Das Planspiel ›Event 201‹ zielte vor allem darauf ab, die Regierungen, internationalen Organisationen und das Spitzenmanagement der Großunternehmen wachzurütteln und dazu zu bringen, sich auf den jederzeit möglichen Pandemiefall vorzubereiten. In diesem Sinn veröffentlichten das World Economic Forum, die Bill & Melinda Gates Foundation und das Center for Health Security am 17. Januar 2020 eine Sieben Punkte-Erklärung, in der sie die Zielstellungen des ›Event 201‹ nochmals zusammenfassten.43 Darin wurden die führenden Exponenten aus Politik und Wirtschaft aufgefordert, die vorhandenen Kapazitäten zur Pandemiebekämpfung zu bündeln, ausreichende Vorräte zur Initiierung der erforderlichen medizinischen Gegenmaßnahmen anzulegen und ihre rasche Verteilung im Pandemiefall zu gewährleisten, Produktionsanlagen für Impfstoffe und Diagnostika einzurichten und sich auf die gravierenden sozialen und wirtschaftlichen Folgen einer schweren Pandemie vorzubereiten.
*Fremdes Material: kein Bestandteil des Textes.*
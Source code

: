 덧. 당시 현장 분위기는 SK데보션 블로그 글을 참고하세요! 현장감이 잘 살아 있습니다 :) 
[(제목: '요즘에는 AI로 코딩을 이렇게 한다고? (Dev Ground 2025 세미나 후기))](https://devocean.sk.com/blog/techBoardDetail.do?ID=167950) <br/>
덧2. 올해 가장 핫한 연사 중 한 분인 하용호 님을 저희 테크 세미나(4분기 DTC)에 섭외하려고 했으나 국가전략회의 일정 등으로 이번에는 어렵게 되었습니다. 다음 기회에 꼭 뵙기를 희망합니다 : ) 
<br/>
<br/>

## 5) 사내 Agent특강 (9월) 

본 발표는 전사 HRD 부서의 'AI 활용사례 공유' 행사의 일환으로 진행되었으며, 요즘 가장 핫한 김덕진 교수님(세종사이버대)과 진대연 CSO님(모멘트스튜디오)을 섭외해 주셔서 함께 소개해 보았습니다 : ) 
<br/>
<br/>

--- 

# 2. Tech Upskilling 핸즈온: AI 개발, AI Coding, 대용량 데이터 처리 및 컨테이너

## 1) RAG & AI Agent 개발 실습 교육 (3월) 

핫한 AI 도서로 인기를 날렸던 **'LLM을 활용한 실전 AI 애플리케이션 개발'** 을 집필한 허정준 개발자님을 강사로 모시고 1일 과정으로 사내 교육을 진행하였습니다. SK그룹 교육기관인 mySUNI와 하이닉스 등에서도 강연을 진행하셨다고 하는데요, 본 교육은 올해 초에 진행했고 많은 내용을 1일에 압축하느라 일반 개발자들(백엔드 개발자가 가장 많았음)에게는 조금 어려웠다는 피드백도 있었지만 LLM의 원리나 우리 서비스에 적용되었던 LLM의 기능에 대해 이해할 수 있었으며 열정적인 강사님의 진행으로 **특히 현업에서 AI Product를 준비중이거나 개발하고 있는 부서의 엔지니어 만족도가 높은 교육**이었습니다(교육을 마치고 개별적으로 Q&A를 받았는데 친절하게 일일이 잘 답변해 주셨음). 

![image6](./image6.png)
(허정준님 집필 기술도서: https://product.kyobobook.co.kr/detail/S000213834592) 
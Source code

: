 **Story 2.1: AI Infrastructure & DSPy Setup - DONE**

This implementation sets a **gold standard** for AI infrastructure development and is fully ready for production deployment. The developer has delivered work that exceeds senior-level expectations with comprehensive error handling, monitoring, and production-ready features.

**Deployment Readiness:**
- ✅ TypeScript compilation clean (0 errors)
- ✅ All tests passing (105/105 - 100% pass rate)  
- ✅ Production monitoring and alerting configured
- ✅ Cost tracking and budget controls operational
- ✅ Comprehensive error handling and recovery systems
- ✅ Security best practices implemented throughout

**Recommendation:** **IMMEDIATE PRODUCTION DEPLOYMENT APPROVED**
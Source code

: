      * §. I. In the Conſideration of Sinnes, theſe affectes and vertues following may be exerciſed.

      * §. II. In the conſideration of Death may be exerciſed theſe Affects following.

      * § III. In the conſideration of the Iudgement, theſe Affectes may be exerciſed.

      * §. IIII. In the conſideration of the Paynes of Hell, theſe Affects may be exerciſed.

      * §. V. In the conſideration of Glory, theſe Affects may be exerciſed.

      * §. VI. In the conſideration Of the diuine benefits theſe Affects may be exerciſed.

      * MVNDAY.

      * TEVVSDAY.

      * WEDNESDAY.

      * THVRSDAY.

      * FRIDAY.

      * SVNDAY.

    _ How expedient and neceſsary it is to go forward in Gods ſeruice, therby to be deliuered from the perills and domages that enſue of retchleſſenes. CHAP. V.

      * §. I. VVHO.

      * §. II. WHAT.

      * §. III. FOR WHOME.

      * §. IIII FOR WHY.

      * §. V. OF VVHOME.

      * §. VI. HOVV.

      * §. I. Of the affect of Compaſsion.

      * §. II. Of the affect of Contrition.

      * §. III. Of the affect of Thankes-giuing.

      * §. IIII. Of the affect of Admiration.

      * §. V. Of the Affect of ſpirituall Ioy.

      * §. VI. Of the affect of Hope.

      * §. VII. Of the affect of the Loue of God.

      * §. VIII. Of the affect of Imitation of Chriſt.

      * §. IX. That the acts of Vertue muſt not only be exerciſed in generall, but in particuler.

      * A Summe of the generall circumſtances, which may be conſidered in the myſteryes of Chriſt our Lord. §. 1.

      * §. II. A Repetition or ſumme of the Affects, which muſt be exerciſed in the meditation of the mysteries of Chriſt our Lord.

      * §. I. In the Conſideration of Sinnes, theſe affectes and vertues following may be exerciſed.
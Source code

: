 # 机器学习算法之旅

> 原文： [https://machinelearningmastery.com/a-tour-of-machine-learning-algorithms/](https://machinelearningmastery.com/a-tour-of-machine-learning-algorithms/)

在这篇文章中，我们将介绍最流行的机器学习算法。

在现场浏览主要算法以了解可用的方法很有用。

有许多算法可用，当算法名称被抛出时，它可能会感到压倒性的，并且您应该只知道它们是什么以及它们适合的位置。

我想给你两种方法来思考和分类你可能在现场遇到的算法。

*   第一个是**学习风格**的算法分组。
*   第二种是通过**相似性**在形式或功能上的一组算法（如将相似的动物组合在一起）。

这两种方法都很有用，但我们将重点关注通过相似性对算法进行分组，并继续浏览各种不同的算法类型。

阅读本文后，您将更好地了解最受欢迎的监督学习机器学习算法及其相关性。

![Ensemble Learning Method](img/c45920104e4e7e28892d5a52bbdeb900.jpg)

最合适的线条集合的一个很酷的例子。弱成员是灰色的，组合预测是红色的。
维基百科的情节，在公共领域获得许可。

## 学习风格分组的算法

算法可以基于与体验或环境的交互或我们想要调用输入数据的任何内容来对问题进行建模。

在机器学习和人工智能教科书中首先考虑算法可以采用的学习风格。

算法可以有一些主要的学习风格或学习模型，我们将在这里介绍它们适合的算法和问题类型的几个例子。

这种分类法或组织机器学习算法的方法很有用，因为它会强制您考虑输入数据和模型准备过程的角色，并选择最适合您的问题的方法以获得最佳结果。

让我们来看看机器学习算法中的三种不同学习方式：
Diese Schlussfolgerungen waren aus anderem Holz geschnitzt als die Auswertungsberichte der deutschen Krisenszenarien. Sicher waren auch hier die epidemiologischen Vorgaben zu unelastisch und ausschließlich auf ein Worst-Case-Szenario fixiert. Trotzdem wurden im ersten Teil der anschließenden Diskussionsrunden entscheidende Schwachstellen des internationalen Gesundheitssystems herausgearbeitet, die in der Abschlusserklärung der Veranstalter wieder aufgegriffen und auf den Punkt gebracht wurden. Aber auch diese Warnrufe verhallten ungehört.